Talvez ele fosse mesmo o cego que, em diversas ocasiões, Ron lhe dissera que era.

Sentou-se, só para observar que Hermione ainda estava lá. Para variar, fitando em analise o espelho. Ou as imagens que podia ver. O que quer que fosse, no momento, ela parecia tão interessada nele – Harry – quanto por quadribol. Isto é: zero por cento.

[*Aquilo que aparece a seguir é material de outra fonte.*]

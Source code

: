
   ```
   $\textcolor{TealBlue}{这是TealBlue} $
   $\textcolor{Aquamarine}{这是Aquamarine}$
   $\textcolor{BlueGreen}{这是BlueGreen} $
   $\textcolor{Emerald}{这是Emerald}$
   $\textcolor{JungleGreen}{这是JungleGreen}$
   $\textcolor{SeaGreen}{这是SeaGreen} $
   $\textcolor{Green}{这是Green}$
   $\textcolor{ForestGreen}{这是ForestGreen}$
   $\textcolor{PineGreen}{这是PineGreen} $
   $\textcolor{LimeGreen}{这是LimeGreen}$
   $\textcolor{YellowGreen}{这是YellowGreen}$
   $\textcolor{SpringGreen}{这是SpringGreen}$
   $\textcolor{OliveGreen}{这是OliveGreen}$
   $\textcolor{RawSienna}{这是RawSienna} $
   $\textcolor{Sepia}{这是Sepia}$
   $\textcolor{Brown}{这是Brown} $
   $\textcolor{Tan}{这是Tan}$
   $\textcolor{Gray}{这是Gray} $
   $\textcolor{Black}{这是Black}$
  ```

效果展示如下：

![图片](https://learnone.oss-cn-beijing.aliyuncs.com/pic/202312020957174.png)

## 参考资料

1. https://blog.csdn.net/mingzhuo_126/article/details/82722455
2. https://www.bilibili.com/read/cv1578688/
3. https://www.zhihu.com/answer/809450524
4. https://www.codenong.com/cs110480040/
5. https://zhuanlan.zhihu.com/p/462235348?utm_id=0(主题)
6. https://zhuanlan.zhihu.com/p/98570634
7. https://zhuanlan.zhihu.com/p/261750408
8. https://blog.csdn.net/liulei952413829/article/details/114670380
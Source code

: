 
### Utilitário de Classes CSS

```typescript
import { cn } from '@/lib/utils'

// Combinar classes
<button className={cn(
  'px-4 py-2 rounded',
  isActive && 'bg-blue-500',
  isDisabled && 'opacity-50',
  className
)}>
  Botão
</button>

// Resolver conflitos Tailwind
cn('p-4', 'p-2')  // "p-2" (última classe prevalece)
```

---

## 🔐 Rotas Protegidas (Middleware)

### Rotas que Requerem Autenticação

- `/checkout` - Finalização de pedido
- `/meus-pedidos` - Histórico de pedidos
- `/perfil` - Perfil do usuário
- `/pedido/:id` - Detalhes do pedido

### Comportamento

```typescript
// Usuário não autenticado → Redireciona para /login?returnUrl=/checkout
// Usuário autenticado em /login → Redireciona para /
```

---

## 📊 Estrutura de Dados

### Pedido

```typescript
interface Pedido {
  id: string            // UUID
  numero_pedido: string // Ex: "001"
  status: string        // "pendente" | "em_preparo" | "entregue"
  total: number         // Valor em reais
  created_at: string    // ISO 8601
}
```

-Sabe? – era Hermione, ainda de costas para si. – Eu poderia entender e aceitar centenas... milhares de coisas como “meu mais profundo desejo”. Estaria disposta a o fazer. Então, eu vejo e eu faço isso – apontou pro espelho, e então riu meneando a cabeça negativamente. – É, provavelmente, por eu sequer ter pensado nisto que eu tenha ficado tão chocada a principio. E atordoada, perdoe-me. Isto não vai tornar a acontecer. Eu sinto tanto, Harry... Só quis saber – tornou a balançar a cabeça. Pensava no quanto fora tolo atirar-se assim, sem mais, nos braços do amigo e roubar-lhe um beijo quase obsceno. – Se era mesmo dessa forma.

-Forma? Que forma? – ele atreveu-se a indagar.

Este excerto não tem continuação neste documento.